EXERCISE INSTRUCTIONS: Each line of the data that mentions the string "License" needs to be identified and copied.

RECORD EXCERPTS:
◇ ◇ ◇ ◇ ◇ ◇ ◇

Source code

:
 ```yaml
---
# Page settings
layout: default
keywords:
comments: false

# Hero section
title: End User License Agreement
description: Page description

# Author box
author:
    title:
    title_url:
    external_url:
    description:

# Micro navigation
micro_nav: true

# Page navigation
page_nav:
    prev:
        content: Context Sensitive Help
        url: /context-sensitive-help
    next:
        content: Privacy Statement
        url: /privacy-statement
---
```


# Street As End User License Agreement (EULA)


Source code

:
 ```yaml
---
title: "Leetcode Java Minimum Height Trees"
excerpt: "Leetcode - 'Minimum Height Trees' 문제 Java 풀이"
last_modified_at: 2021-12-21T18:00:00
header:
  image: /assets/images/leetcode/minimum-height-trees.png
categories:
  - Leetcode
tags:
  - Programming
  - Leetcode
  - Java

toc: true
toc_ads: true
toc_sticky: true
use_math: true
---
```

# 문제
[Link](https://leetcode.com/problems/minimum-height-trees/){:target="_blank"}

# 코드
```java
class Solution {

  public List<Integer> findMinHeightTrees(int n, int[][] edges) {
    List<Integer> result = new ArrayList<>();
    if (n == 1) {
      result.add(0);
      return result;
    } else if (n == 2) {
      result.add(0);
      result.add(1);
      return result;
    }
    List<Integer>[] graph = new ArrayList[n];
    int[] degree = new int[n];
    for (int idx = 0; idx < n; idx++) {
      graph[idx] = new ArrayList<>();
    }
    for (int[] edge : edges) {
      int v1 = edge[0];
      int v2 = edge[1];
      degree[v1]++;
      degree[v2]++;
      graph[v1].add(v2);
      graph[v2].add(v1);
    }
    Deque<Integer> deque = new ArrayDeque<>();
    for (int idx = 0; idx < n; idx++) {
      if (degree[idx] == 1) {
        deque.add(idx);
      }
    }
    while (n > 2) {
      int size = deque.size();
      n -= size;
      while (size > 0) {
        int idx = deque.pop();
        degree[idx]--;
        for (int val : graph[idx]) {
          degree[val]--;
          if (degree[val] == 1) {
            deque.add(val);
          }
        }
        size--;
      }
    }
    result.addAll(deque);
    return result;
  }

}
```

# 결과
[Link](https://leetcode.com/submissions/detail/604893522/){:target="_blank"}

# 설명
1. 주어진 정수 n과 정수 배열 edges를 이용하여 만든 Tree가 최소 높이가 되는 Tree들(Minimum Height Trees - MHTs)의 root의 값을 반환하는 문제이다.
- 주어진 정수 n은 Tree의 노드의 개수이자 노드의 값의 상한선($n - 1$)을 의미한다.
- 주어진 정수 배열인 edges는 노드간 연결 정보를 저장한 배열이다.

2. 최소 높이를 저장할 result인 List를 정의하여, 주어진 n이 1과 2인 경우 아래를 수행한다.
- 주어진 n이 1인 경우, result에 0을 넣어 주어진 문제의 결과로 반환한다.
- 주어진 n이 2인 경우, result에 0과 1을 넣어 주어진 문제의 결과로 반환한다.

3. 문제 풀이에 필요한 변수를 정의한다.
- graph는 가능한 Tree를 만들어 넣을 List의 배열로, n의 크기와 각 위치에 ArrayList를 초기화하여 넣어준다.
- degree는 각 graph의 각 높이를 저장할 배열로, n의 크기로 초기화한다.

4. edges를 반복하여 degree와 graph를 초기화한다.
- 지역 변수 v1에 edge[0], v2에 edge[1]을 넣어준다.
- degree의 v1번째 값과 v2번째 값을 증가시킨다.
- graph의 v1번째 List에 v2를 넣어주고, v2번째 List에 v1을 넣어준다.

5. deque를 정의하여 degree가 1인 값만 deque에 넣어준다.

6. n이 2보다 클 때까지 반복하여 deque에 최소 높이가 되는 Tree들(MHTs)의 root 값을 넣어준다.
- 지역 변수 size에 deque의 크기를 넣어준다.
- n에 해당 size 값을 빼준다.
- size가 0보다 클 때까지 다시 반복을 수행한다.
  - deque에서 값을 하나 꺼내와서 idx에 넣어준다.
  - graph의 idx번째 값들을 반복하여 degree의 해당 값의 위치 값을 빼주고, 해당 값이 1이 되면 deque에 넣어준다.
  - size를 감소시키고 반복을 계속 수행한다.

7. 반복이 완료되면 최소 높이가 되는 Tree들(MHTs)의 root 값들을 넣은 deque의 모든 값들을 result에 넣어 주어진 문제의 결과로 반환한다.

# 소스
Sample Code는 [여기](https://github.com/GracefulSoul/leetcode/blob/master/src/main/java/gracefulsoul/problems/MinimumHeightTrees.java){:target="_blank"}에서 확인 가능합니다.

◇ ◇ ◇ ◇ ◇ ◇ ◇

WRITTEN RESPONSE:
title: End User License Agreement
# Street As End User License Agreement (EULA)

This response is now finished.